I was encouraged by a friend’s recent Facebook post who was grocery shopping and took a risk when she saw a fellow Momma trying to deal with her own child’s tantrum.
I have written about my desire for Moms to have a secret gesture, to show each other support in a situation such as this, with, “What Moms and Jeep Wrangler Owners Have in Common.” When I read what my friend, AnneMarie, did, I immediately asked her if I could share her story here. She graciously oblidged.
“Today I saw a Mom with her 3 or 4 year old at the grocery store. The child was pitching the BIGGEST fit I’ve ever witnessed in public. This poor Mom just stood there, stopped in her tracks, paralyzed. I decided to give a little encouragement; I walked past and said, “You’ve got this Mom!” Then I proceeded to finish my shopping.
I was now done and noticed that this child was still throwing a tantrum. The Mom stood there with her hands on her face, in what looked like a stance of defeat. I decided I must offer some more support. I walked up behind the mom (she didn’t see me) and I gave that child the “Mom” look. I shook my finger at him. He stopped crying instantly, hugged his Mom and said he was sorry!”
I was most struck by the fact that my friend took a risk to help. At times, us Moms, do not want to step on each other’s toes. There is a risk that our offer to help could be met with a refusal to accept or acknowledge any help, especially out in a grocery store! Too often, we use this excuse to keep walking and just mind our own business. However, in doing so, do we miss an opportunity to support another woman, who may desperately need some encouragement at that moment?

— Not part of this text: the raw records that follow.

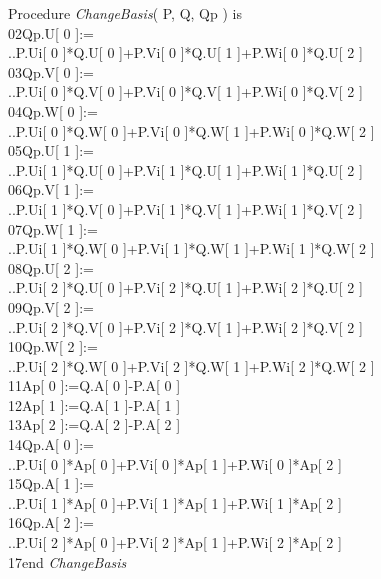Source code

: \documentclass[12pt, a4paper]{article}
\begin{document}
\begin{ttfamily}
\quad Procedure {\em ChangeBasis}( P, Q, Qp ) is\\
02\quad Qp.U[ 0 ]:=\\
..\quad\quad P.Ui[ 0 ]*Q.U[ 0 ]+P.Vi[ 0 ]*Q.U[ 1 ]+P.Wi[ 0 ]*Q.U[ 2 ]\\
03\quad Qp.V[ 0 ]:=\\
..\quad\quad P.Ui[ 0 ]*Q.V[ 0 ]+P.Vi[ 0 ]*Q.V[ 1 ]+P.Wi[ 0 ]*Q.V[ 2 ]\\
04\quad Qp.W[ 0 ]:=\\
..\quad\quad P.Ui[ 0 ]*Q.W[ 0 ]+P.Vi[ 0 ]*Q.W[ 1 ]+P.Wi[ 0 ]*Q.W[ 2 ]\\
05\quad Qp.U[ 1 ]:=\\
..\quad\quad P.Ui[ 1 ]*Q.U[ 0 ]+P.Vi[ 1 ]*Q.U[ 1 ]+P.Wi[ 1 ]*Q.U[ 2 ]\\
06\quad Qp.V[ 1 ]:=\\
..\quad\quad P.Ui[ 1 ]*Q.V[ 0 ]+P.Vi[ 1 ]*Q.V[ 1 ]+P.Wi[ 1 ]*Q.V[ 2 ]\\
07\quad Qp.W[ 1 ]:=\\
..\quad\quad P.Ui[ 1 ]*Q.W[ 0 ]+P.Vi[ 1 ]*Q.W[ 1 ]+P.Wi[ 1 ]*Q.W[ 2 ]\\
08\quad Qp.U[ 2 ]:=\\
..\quad\quad P.Ui[ 2 ]*Q.U[ 0 ]+P.Vi[ 2 ]*Q.U[ 1 ]+P.Wi[ 2 ]*Q.U[ 2 ]\\
09\quad Qp.V[ 2 ]:=\\
..\quad\quad P.Ui[ 2 ]*Q.V[ 0 ]+P.Vi[ 2 ]*Q.V[ 1 ]+P.Wi[ 2 ]*Q.V[ 2 ]\\
10\quad Qp.W[ 2 ]:=\\
..\quad\quad P.Ui[ 2 ]*Q.W[ 0 ]+P.Vi[ 2 ]*Q.W[ 1 ]+P.Wi[ 2 ]*Q.W[ 2 ]\\
11\quad Ap[ 0 ]:=Q.A[ 0 ]-P.A[ 0 ]\\
12\quad Ap[ 1 ]:=Q.A[ 1 ]-P.A[ 1 ]\\
13\quad Ap[ 2 ]:=Q.A[ 2 ]-P.A[ 2 ]\\
14\quad Qp.A[ 0 ]:=\\
..\quad\quad P.Ui[ 0 ]*Ap[ 0 ]+P.Vi[ 0 ]*Ap[ 1 ]+P.Wi[ 0 ]*Ap[ 2 ]\\
15\quad Qp.A[ 1 ]:=\\
..\quad\quad P.Ui[ 1 ]*Ap[ 0 ]+P.Vi[ 1 ]*Ap[ 1 ]+P.Wi[ 1 ]*Ap[ 2 ]\\
16\quad Qp.A[ 2 ]:=\\
..\quad\quad P.Ui[ 2 ]*Ap[ 0 ]+P.Vi[ 2 ]*Ap[ 1 ]+P.Wi[ 2 ]*Ap[ 2 ]\\
17\quad end {\em ChangeBasis}\\
\end{ttfamily}
\end{document}
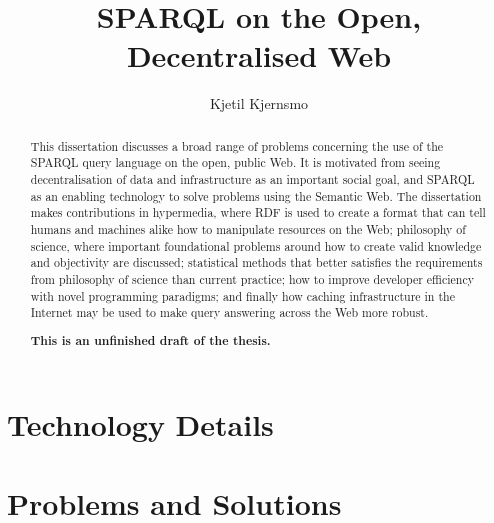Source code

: \documentclass[a4paper, 12pt, draft]{uiophd}
\begin{document}
\title{SPARQL on the Open, Decentralised Web}
\author{Kjetil Kjernsmo}


\frontmatter
\maketitle


\begin{abstract}
  This dissertation discusses a broad range of problems concerning the
  use of the SPARQL query language on the open, public Web. It is
  motivated from seeing decentralisation of data and infrastructure as
  an important social goal, and SPARQL as an enabling technology to
  solve problems using the Semantic Web. The dissertation makes
  contributions in hypermedia, where RDF is used to create a format
  that can tell humans and machines alike how to manipulate resources
  on the Web; philosophy of science, where important foundational
  problems around how to create valid knowledge and objectivity are
  discussed; statistical methods that better satisfies the
  requirements from philosophy of science than current practice; how
  to improve developer efficiency with novel programming paradigms;
  and finally how caching infrastructure in the Internet may be used
  to make query answering across the Web more robust.

  \textbf{This is an unfinished draft of the thesis.}
\end{abstract}

\tableofcontents
\mainmatter






\chapter{Technology Details}



\chapter{Problems and Solutions}








\end{document}
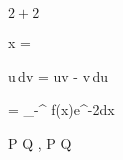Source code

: $2+2$

\displaystyle x = \ 

\int u\,dv = uv - \int v\,du

 = \int_{-\infty}^{\infty} f(x)e^{-2}dx

P \rightarrow Q , P \vdash Q

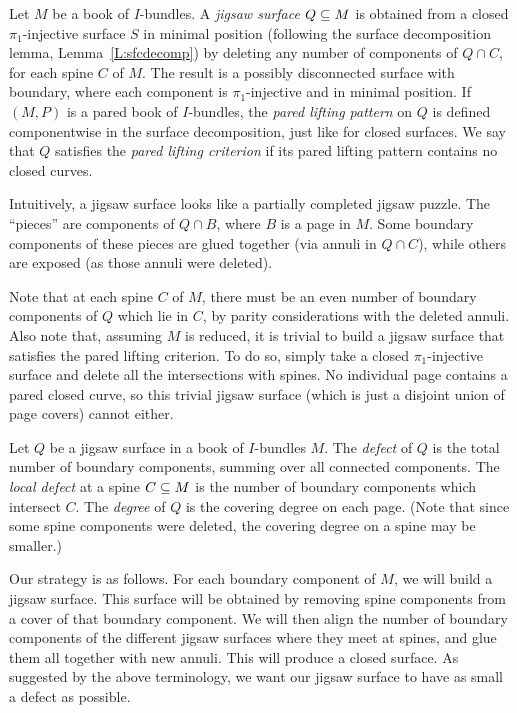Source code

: \begin{defn}

Let $M$ be a book of $I$-bundles. A \emph{jigsaw surface} $Q \subseteq
M$ is obtained from a closed $\pi_1$-injective surface $S$ in minimal position
(following the surface decomposition lemma, Lemma~\ref{L:sfcdecomp}) by
deleting any number of components of $Q \cap C$, for each spine $C$ of $M$. The
result is a possibly disconnected surface with boundary, where each component
is $\pi_1$-injective and in minimal position. If $(M,P)$ is a pared book of
$I$-bundles, the \emph{pared lifting pattern} on $Q$ is defined componentwise
in the surface decomposition, just like for closed surfaces. We say that $Q$
satisfies the \emph{pared lifting criterion} if its pared lifting pattern
contains no closed curves.

\end{defn}

Intuitively, a jigsaw surface looks like a partially completed jigsaw puzzle.
The ``pieces'' are components of $Q \cap B$, where $B$ is a page in $M$.  Some
boundary components of these pieces are glued together (via annuli in $Q \cap
C$), while others are exposed (as those annuli were deleted).

Note that at each spine $C$ of $M$, there must be an even number of boundary
components of $Q$ which lie in $C$, by parity considerations with the deleted
annuli. Also note that, assuming $M$ is reduced, it is trivial to build
a jigsaw surface that satisfies the pared lifting criterion. To
do so, simply take a closed $\pi_1$-injective surface and delete all the
intersections with spines.  No individual page contains a pared closed curve,
so this trivial jigsaw surface (which is just a disjoint union of
page covers) cannot either.

\begin{defn}

Let $Q$ be a jigsaw surface in a book of $I$-bundles $M$. The
\emph{defect} of $Q$ is the total number of boundary components, summing over
all connected components. The \emph{local defect} at a spine $C \subseteq M$ is the
number of boundary components which intersect $C$. The \emph{degree} of $Q$ is
the covering degree on each page. (Note that since some spine components were
deleted, the covering degree on a spine may be smaller.)

\end{defn}

Our strategy is as follows. For each boundary component of $M$, we will build
a jigsaw surface. This surface will be obtained by removing spine
components from a cover of that boundary component. We will then align the
number of boundary components of the different jigsaw surfaces
where they meet at spines, and glue them all together with new annuli. This
will produce a closed surface. As suggested by the above terminology, we want
our jigsaw surface to have as small a defect as possible.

I asked AnneMarie a couple follow up questions about this story.
Meg: What made you want to support this Mom?
AM: I noticed she looked defeated, at a loss on what to do, and her child was clearly over running her. As a Mom myself, I know what this feels like.
Meg: Did you fear she would take it the wrong way?
AM: I did fear that the mom might take my support the wrong way, which is why instead of walking up and asking if she wanted help, I first walked by and gave moral support with the “You’ve got this Mom!” I had hoped that would have given her the courage to not give in to the tantrum. When I came around the second time I was still hesitant to go up to her out of fear she wouldn’t accept the help she clearly needed.
Meg: How did you feel when you walked away, after the child stopped?
AM: Victorious! I thought, “Yes! I won one for the team!” I view parenthood as a team. Yes, I understand we all have different ideas of what is “right” and “wrong” and I certainly wouldn’t want a random stranger walking up to my small child and scolding them. However, we as parents could offer support in a respectful way to each other when needed.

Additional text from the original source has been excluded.